WHAT THE EXERCISE ASKS:
Down to the last line, print the data that follows exactly, without its pictures.

Records contained in a dataset

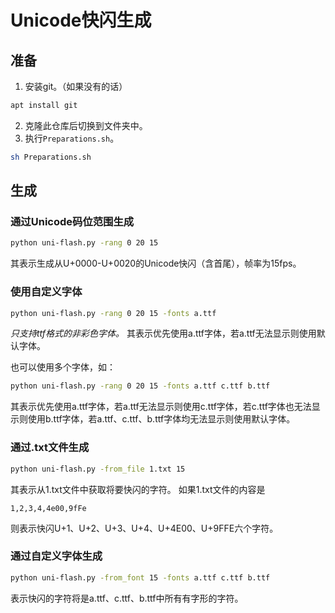 # Unicode快闪生成

## 准备
1. 安装git。（如果没有的话）
```bash
apt install git
```
2. 克隆此仓库后切换到文件夹中。
3. 执行`Preparations.sh`。
```bash
sh Preparations.sh
```
## 生成
### 通过Unicode码位范围生成
```bash
python uni-flash.py -rang 0 20 15
```
其表示生成从U+0000-U+0020的Unicode快闪（含首尾），帧率为15fps。
### 使用自定义字体
```bash
python uni-flash.py -rang 0 20 15 -fonts a.ttf
```
*只支持ttf格式的非彩色字体。*
其表示优先使用a.ttf字体，若a.ttf无法显示则使用默认字体。

也可以使用多个字体，如：
```bash
python uni-flash.py -rang 0 20 15 -fonts a.ttf c.ttf b.ttf
```
其表示优先使用a.ttf字体，若a.ttf无法显示则使用c.ttf字体，若c.ttf字体也无法显示则使用b.ttf字体，若a.ttf、c.ttf、b.ttf字体均无法显示则使用默认字体。
### 通过.txt文件生成
```bash
python uni-flash.py -from_file 1.txt 15
```
其表示从1.txt文件中获取将要快闪的字符。
如果1.txt文件的内容是
```text
1,2,3,4,4e00,9fFe
```
则表示快闪U+1、U+2、U+3、U+4、U+4E00、U+9FFE六个字符。
### 通过自定义字体生成
```bash
python uni-flash.py -from_font 15 -fonts a.ttf c.ttf b.ttf
```
表示快闪的字符将是a.ttf、c.ttf、b.ttf中所有有字形的字符。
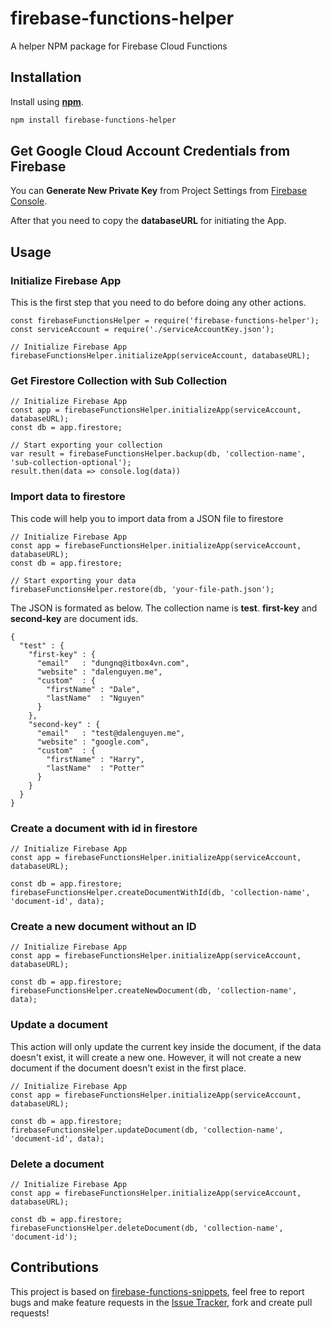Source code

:# firebase-functions-helper
A helper NPM package for Firebase Cloud Functions

## Installation 

Install using [__npm__](https://www.npmjs.com/).

```sh
npm install firebase-functions-helper
```

## Get Google Cloud Account Credentials from Firebase

You can __Generate New Private Key__ from Project Settings from [Firebase Console](https://console.firebase.google.com).

After that you need to copy the __databaseURL__ for initiating the App. 

## Usage 

### Initialize Firebase App

This is the first step that you need to do before doing any other actions.

```
const firebaseFunctionsHelper = require('firebase-functions-helper');
const serviceAccount = require('./serviceAccountKey.json');

// Initialize Firebase App
firebaseFunctionsHelper.initializeApp(serviceAccount, databaseURL);
```

### Get Firestore Collection with Sub Collection

```
// Initialize Firebase App
const app = firebaseFunctionsHelper.initializeApp(serviceAccount, databaseURL);
const db = app.firestore;

// Start exporting your collection
var result = firebaseFunctionsHelper.backup(db, 'collection-name', 'sub-collection-optional');
result.then(data => console.log(data))
```

### Import data to firestore 

This code will help you to import data from a JSON file to firestore

```
// Initialize Firebase App
const app = firebaseFunctionsHelper.initializeApp(serviceAccount, databaseURL);
const db = app.firestore;

// Start exporting your data
firebaseFunctionsHelper.restore(db, 'your-file-path.json');
```

The JSON is formated as below. The collection name is __test__. __first-key__ and __second-key__ are document ids. 

```
{
  "test" : {
    "first-key" : {
      "email"   : "dungnq@itbox4vn.com",
      "website" : "dalenguyen.me",
      "custom"  : {
        "firstName" : "Dale",
        "lastName"  : "Nguyen"
      }
    },
    "second-key" : {
      "email"   : "test@dalenguyen.me",
      "website" : "google.com",
      "custom"  : {
        "firstName" : "Harry",
        "lastName"  : "Potter"
      }
    }
  }
}
```

### Create a document with id in firestore

```
// Initialize Firebase App
const app = firebaseFunctionsHelper.initializeApp(serviceAccount, databaseURL);

const db = app.firestore;
firebaseFunctionsHelper.createDocumentWithId(db, 'collection-name', 'document-id', data);
```

### Create a new document without an ID

```
// Initialize Firebase App
const app = firebaseFunctionsHelper.initializeApp(serviceAccount, databaseURL);

const db = app.firestore;
firebaseFunctionsHelper.createNewDocument(db, 'collection-name', data);
```

### Update a document

This action will only update the current key inside the document, if the data doesn't exist, it will create a new one. However, it will not create a new document if the document doesn't exist in the first place.

```
// Initialize Firebase App
const app = firebaseFunctionsHelper.initializeApp(serviceAccount, databaseURL);

const db = app.firestore;
firebaseFunctionsHelper.updateDocument(db, 'collection-name', 'document-id', data);
```

### Delete a document

```
// Initialize Firebase App
const app = firebaseFunctionsHelper.initializeApp(serviceAccount, databaseURL);

const db = app.firestore;
firebaseFunctionsHelper.deleteDocument(db, 'collection-name', 'document-id');
```

## Contributions

This project is based on [firebase-functions-snippets](https://github.com/dalenguyen/firebase-functions-snippets), feel free to report bugs and make feature requests in the [Issue Tracker](https://github.com/dalenguyen/firebase-functions-helper/issues), fork and create pull requests!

RESPONSE AREA:
 # Unicode快闪生成

## 准备
1. 安装git。（如果没有的话）
```bash
apt install git
```
2. 克隆此仓库后切换到文件夹中。
3. 执行`Preparations.sh`。
```bash
sh Preparations.sh
```
## 生成
### 通过Unicode码位范围生成
```bash
python uni-flash.py -rang 0 20 15
```
其表示生成从U+0000-U+0020的Unicode快闪（含首尾），帧率为15fps。
### 使用自定义字体
```bash
python uni-flash.py -rang 0 20 15 -fonts a.ttf
```
*只支持ttf格式的非彩色字体。*
其表示优先使用a.ttf字体，若a.ttf无法显示则使用默认字体。

也可以使用多个字体，如：
```bash
python uni-flash.py -rang 0 20 15 -fonts a.ttf c.ttf b.ttf
```
其表示优先使用a.ttf字体，若a.ttf无法显示则使用c.ttf字体，若c.ttf字体也无法显示则使用b.ttf字体，若a.ttf、c.ttf、b.ttf字体均无法显示则使用默认字体。
### 通过.txt文件生成
```bash
python uni-flash.py -from_file 1.txt 15
```
其表示从1.txt文件中获取将要快闪的字符。
如果1.txt文件的内容是
```text
1,2,3,4,4e00,9fFe
```
则表示快闪U+1、U+2、U+3、U+4、U+4E00、U+9FFE六个字符。
### 通过自定义字体生成
```bash
python uni-flash.py -from_font 15 -fonts a.ttf c.ttf b.ttf
```
表示快闪的字符将是a.ttf、c.ttf、b.ttf中所有有字形的字符。
Source code

:# firebase-functions-helper
A helper NPM package for Firebase Cloud Functions

## Installation 

Install using [__npm__](https://www.npmjs.com/).

```sh
npm install firebase-functions-helper
```

## Get Google Cloud Account Credentials from Firebase

You can __Generate New Private Key__ from Project Settings from [Firebase Console](https://console.firebase.google.com).

After that you need to copy the __databaseURL__ for initiating the App. 

## Usage 

### Initialize Firebase App

This is the first step that you need to do before doing any other actions.

```
const firebaseFunctionsHelper = require('firebase-functions-helper');
const serviceAccount = require('./serviceAccountKey.json');

// Initialize Firebase App
firebaseFunctionsHelper.initializeApp(serviceAccount, databaseURL);
```

### Get Firestore Collection with Sub Collection

```
// Initialize Firebase App
const app = firebaseFunctionsHelper.initializeApp(serviceAccount, databaseURL);
const db = app.firestore;

// Start exporting your collection
var result = firebaseFunctionsHelper.backup(db, 'collection-name', 'sub-collection-optional');
result.then(data => console.log(data))
```

### Import data to firestore 

This code will help you to import data from a JSON file to firestore

```
// Initialize Firebase App
const app = firebaseFunctionsHelper.initializeApp(serviceAccount, databaseURL);
const db = app.firestore;

// Start exporting your data
firebaseFunctionsHelper.restore(db, 'your-file-path.json');
```

The JSON is formated as below. The collection name is __test__. __first-key__ and __second-key__ are document ids. 

```
{
  "test" : {
    "first-key" : {
      "email"   : "dungnq@itbox4vn.com",
      "website" : "dalenguyen.me",
      "custom"  : {
        "firstName" : "Dale",
        "lastName"  : "Nguyen"
      }
    },
    "second-key" : {
      "email"   : "test@dalenguyen.me",
      "website" : "google.com",
      "custom"  : {
        "firstName" : "Harry",
        "lastName"  : "Potter"
      }
    }
  }
}
```

### Create a document with id in firestore

```
// Initialize Firebase App
const app = firebaseFunctionsHelper.initializeApp(serviceAccount, databaseURL);

const db = app.firestore;
firebaseFunctionsHelper.createDocumentWithId(db, 'collection-name', 'document-id', data);
```

### Create a new document without an ID

```
// Initialize Firebase App
const app = firebaseFunctionsHelper.initializeApp(serviceAccount, databaseURL);

const db = app.firestore;
firebaseFunctionsHelper.createNewDocument(db, 'collection-name', data);
```

### Update a document

This action will only update the current key inside the document, if the data doesn't exist, it will create a new one. However, it will not create a new document if the document doesn't exist in the first place.

```
// Initialize Firebase App
const app = firebaseFunctionsHelper.initializeApp(serviceAccount, databaseURL);

const db = app.firestore;
firebaseFunctionsHelper.updateDocument(db, 'collection-name', 'document-id', data);
```

### Delete a document

```
// Initialize Firebase App
const app = firebaseFunctionsHelper.initializeApp(serviceAccount, databaseURL);

const db = app.firestore;
firebaseFunctionsHelper.deleteDocument(db, 'collection-name', 'document-id');
```

## Contributions

This project is based on [firebase-functions-snippets](https://github.com/dalenguyen/firebase-functions-snippets), feel free to report bugs and make feature requests in the [Issue Tracker](https://github.com/dalenguyen/firebase-functions-helper/issues), fork and create pull requests!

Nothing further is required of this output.